Wednesday 29 October 2014

Blog # 5: If I Were to Spend a Day With Anyone in History, Who Would It Be?

Blog # 5: If I Were to Spend a Day with Anyone in History, Who Would It Be? 

            History. That word can mean so many things. It can mean the great hurricane Sandy or it can mean the boreal Ice age. More often than not, it is the humans that shape history. The humans, (no doubt) are the crux that creates our history. Another fact that many individuals realize is that it tends to be the people closest to us that shape our lives. If I were to spend a day with anyone in history, who would it be? It would be the people that are closest to me. My parents.

It seems silly wanting to talk to my parents when I could talk to Albert Einstein or Harry Potter. Sure, these people are significant to society however, they are trivial to me. I would want to bring my parents from the past and spend a day with them when they were 13. It would be very interesting for numerous reasons. Firstly, it will help me to understand how they grew up to be the people they are today. Bring my teenage parents to the future would also be quite entertaining. Lastly, I would be able to see what effect ‘past’ them would have on ‘present’ them.    

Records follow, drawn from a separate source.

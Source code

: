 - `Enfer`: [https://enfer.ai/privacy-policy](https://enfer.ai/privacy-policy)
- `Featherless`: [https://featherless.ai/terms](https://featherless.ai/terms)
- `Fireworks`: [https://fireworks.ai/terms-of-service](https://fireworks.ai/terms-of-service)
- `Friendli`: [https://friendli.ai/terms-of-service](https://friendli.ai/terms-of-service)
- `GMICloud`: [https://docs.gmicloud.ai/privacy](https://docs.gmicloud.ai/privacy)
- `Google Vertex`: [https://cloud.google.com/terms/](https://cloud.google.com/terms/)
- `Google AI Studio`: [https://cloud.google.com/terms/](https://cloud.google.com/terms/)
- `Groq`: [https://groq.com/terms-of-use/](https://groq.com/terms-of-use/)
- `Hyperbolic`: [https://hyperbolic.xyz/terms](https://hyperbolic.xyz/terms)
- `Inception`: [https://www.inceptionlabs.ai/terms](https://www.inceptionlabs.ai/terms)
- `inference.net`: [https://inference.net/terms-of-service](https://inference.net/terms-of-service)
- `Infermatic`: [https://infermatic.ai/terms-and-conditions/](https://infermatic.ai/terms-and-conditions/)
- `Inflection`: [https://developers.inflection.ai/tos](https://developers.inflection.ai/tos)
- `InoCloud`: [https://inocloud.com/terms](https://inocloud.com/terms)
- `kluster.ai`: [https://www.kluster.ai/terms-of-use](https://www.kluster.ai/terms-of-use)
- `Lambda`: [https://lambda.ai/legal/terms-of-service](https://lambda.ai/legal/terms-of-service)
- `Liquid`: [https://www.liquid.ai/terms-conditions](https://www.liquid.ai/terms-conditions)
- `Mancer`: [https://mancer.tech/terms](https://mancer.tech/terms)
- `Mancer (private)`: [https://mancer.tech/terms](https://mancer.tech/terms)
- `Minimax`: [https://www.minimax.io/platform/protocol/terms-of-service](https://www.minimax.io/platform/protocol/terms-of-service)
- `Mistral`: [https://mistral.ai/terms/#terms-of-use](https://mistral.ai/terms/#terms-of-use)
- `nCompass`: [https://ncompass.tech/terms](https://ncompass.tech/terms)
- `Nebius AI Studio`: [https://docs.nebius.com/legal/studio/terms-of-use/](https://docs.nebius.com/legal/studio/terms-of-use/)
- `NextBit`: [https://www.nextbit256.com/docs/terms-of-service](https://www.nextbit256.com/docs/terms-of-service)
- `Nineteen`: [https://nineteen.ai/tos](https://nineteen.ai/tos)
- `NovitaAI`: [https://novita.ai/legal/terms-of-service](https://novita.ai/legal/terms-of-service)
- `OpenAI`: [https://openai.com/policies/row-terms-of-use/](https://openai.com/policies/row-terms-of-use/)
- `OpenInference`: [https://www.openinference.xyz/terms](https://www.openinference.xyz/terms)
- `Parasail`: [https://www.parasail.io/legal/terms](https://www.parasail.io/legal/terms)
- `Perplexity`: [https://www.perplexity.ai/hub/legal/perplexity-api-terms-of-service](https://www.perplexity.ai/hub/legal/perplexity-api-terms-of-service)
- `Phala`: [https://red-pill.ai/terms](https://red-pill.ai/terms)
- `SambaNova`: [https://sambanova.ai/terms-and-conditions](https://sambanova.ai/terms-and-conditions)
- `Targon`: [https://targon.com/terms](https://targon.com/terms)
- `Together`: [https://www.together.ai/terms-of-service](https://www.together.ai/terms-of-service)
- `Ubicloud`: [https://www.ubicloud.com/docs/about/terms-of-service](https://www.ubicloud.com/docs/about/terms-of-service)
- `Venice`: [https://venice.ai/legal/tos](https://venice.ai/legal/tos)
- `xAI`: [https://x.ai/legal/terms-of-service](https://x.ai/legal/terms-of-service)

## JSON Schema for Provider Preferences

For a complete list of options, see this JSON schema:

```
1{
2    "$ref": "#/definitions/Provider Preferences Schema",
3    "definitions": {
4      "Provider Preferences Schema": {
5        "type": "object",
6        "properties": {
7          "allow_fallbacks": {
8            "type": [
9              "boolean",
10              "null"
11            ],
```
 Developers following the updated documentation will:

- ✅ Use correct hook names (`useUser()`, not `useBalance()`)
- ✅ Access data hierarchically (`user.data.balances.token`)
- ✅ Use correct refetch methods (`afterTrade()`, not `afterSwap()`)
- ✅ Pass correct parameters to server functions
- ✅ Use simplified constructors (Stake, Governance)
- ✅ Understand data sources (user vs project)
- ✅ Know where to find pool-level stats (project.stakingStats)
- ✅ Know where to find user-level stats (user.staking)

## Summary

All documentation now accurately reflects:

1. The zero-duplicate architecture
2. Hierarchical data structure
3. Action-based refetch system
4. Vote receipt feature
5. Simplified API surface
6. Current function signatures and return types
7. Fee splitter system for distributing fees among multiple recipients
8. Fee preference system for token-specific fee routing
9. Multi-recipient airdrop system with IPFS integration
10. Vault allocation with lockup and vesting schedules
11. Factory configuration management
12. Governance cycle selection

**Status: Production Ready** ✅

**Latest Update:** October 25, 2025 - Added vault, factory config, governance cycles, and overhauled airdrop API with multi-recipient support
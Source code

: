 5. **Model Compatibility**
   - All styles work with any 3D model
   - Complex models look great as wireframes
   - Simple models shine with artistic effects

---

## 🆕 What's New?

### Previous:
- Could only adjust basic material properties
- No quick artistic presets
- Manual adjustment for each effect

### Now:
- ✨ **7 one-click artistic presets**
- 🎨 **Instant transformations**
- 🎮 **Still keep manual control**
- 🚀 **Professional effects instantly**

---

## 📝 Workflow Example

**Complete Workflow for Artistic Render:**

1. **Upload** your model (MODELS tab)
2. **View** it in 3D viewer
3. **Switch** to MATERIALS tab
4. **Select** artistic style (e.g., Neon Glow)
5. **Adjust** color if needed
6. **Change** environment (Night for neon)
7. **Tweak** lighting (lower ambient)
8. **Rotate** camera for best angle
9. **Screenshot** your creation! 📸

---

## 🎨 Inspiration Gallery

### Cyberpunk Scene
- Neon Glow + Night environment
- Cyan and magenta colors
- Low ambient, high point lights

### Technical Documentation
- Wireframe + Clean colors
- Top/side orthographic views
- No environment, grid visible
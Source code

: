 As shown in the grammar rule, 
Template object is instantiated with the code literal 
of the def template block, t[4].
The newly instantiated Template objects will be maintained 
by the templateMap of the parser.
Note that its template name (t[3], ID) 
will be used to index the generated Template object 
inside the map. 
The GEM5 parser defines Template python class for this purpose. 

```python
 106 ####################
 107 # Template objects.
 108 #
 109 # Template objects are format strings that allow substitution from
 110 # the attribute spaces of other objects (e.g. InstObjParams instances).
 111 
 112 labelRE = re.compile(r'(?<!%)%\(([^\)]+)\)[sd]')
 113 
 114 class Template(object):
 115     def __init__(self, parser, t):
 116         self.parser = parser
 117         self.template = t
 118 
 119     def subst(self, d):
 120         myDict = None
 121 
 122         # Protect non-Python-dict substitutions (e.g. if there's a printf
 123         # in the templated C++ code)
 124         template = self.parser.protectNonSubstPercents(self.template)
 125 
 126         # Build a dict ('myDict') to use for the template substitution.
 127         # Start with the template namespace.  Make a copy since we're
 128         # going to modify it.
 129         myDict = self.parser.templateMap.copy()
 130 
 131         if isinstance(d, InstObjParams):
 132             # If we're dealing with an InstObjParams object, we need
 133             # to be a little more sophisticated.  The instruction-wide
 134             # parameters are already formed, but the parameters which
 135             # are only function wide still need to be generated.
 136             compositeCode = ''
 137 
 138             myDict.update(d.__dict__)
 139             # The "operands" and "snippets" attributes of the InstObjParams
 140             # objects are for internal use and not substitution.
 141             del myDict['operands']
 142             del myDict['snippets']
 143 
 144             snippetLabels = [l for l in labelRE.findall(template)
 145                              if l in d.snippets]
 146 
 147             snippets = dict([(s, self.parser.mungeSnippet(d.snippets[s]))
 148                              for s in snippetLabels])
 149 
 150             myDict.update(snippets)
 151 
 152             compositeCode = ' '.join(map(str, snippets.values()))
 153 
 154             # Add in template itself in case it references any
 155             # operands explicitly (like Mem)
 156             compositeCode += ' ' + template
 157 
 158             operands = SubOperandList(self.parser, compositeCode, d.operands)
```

My parents were two very different people. My mother was one of top mathematician in Serbia for her age category and she lived in a small town in Serbia. My father was one of the top athletes in his and many other generations as well. Unlike my mom, he lived in the biggest city in Serbia; Belgrade. My grandfather died when my father was 8 years old and after that event his childhood was difficult and ridden with uncertainty. In conversing with my young parents I would hope to find motives that drove them forward. Motives don’t always come easily. Sometimes they are found in the individual’s natural ability and other times they are found in the person’s characteristics and their interactions with other people. I would want to spend a day with my adolescent parents to see what was driving them forward to become who they have become. Maybe my mother was not always a quite person? Maybe my father was not as smart as he says he was? Who were their friends? What kind of mischief they did? How they felt about their parents at teenage age? What were their thoughts and hopes? People are always changing. These changes are what shape us throughout our lives. By observing my relatives I would have better perspective on how events impact us for the rest of our lives. How these events turn us into who we are.

Wouldn’t it be interesting to watch my parents unexpectedly meet with their younger selves?  We know that we often critique people that we do not know. It would be fascinating to watch people judge themselves with the same standards as they do for everyone else. When they judge somebody else, their reasoning are much more sharp than if it were them who were doing it. Would my parents take notice of the good characteristics they see in their younger selves or would they let the imperfections slide for they know that they were no better when they were children? They would also discover more about themselves and how they became who they are because in order to shape someone else, you should know your own history first. In addition, it would be amusing to meet my parents. They were remarkably different, nobody would have dreamed of them being married!

If I were to spend a day with my parents from their adolescent years, not only would it fulfill my curiosity, but it would also benefit me. I only confidently know one way of nurturing a family and that is the way my family raised me. When I see how they behaved then and compare to how they behave now, my development might be exceptionally different. Perhaps I will choose to discipline my children differently. This all depends on how I reflect back to my childhood.


There are many amazing people in our world (Nelson Mandela, Craig Kilberger, Mr.Samec, to name a few) but the people that we think will change or influence our lives are sometimes very different and distant from us. “Frequently, we get attached to these amazing people and attachments lead to expectations and expectations lead to disappointments.” The people that know you best are the people that have been there with you from the start. Doesn’t it make sense to be with them from start right to the end? So if I could modify the question, I’d change it to, “If I could spend every day with an amazing person, who would it be and why?

1 comment:

  1. You know Harry Potter isn't a real person right?
    The world is full of amazing people. I'm just not sure that I should be mentioned in the same sentence as Mandela and the Keilbergers. That's pretty fantastic company.

    Great response Olga. I have often wondered the same thing myself when I was a teenager. What would my parents be like at my age?